Product Owner (capital letters) is a role known from Scrum. The role which is defined pretty well. Sort of. Actually, sometimes I think that there are almost as many approaches to Product Owner role as there are Scrum teams.
In theory it is an ideal situation when PO is client representative working closely with a project team. That’s the theory. In practice I could hardly point any team that has comfort of such setup. More common scenario is PO on vendor’s side, a member of the team, who is acting as client’s advocate the best they can.
However, for many teams it is still too good to be true. The only thing they want is to have a single person that can answer any product-related question in reasonable time. I once called it an acceptable scenario. Bob Marshall answered that it is as acceptable as broken leg is, which is also true.

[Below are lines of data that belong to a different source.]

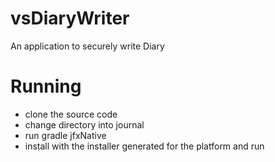 # vsDiaryWriter
An application to securely write Diary

# Running

- clone the source code
- change directory into journal
- run gradle jfxNative
- install with the installer generated for the platform and run
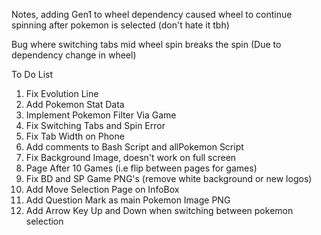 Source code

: Notes, adding Gen1 to wheel dependency caused wheel to continue spinning after pokemon is selected (don't hate it tbh)

Bug where switching tabs mid wheel spin breaks the spin
(Due to dependency change in wheel)

To Do List
1. Fix Evolution Line
2. Add Pokemon Stat Data
3. Implement Pokemon Filter Via Game
4. Fix Switching Tabs and Spin Error
5. Fix Tab Width on Phone
6. Add comments to Bash Script and allPokemon Script
7. Fix Background Image, doesn't work on full screen
8. Page After 10 Games (i.e flip between pages for games)
9. Fix BD and SP Game PNG's (remove white background or new logos)
10. Add Move Selection Page on InfoBox
11. Add Question Mark as main Pokemon Image PNG
12. Add Arrow Key Up and Down when switching between pokemon selection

I treat such solution as acceptable as I know many teams that don’t even get this. In other words broken leg is still better than no leg at all.
Anyway, my point is that understanding of Product Owner role is um… broad, to be delicate. However, more interesting dispute would be about reasons which PO role was introduced in Scrum for. Now, excuse me this generalization, but basically PO role is there because we, as a team, want to know what the heck the right thing to build next is.

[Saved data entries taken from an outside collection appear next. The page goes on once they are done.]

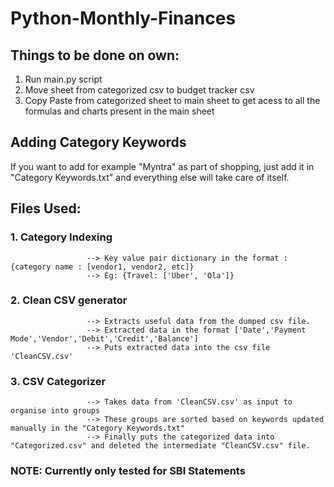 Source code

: # Python-Monthly-Finances

## Things to be done on own:
1. Run main.py script
2. Move sheet from categorized csv to budget tracker csv
3. Copy Paste from categorized sheet to main sheet to get acess to all the formulas and charts present in the main sheet



## Adding Category Keywords
If you want to add for example "Myntra" as part of shopping, just add it in "Category Keywords.txt" and everything else will take care of itself.



## Files Used:

### 1. Category Indexing 
                     --> Key value pair dictionary in the format : {category name : [vendor1, vendor2, etc]}
                     --> Eg: {Travel: ['Uber', 'Ola']}



### 2. Clean CSV generator
                     --> Extracts useful data from the dumped csv file.
                     --> Extracted data in the format ['Date','Payment Mode','Vendor','Debit','Credit','Balance']
                     --> Puts extracted data into the csv file 'CleanCSV.csv'



### 3. CSV Categorizer 
                     --> Takes data from 'CleanCSV.csv' as input to organise into groups
                     --> These groups are sorted based on keywords updated manually in the "Category Keywords.txt"
                     --> Finally puts the categorized data into "Categorized.csv" and deleted the intermediate "CleanCSV.csv" file.


### NOTE: Currently only tested for SBI Statements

Product Owner role is set as an important part of Scrum team model, gets tools to mark out and correct team’s course (planning meetings, demos) and is a go-to person whenever any scope-related doubts pop up. Saying that PO tells the team what to do would be an oversimplification but generally it’s PO who has almost full control over what the team builds.
What about product ownership (small letters) then? Well, I’m not really fond of definitions or labels, so don’t treat the following as an oracle’s epiphany, but when I use the term product ownership I mean roots of Product Owner role: knowing what is the the most important thing to build at any given moment.
Note: I point roots of PO role and not the PO’s duties. The difference is important as Product Owner, being a part of Scrum, is pretty well-defined, formalized and prescriptive approach to the problem of product ownership. And definitely not the only one.
If we discuss a project you work on, I don’t want to know who is your Product Owner, product manager or whatever-you-call-them. I don’t even want to know how you call them or what flavor they are of. What is really important for me is how you know that you’re building the most important thing at any given moment.
If you don’t have a damn good answer for this question you’re likely wasting money of your employer.
Knowing what is important is a clue of product ownership. Good Product Owner is only one of paths of pursuing this goal.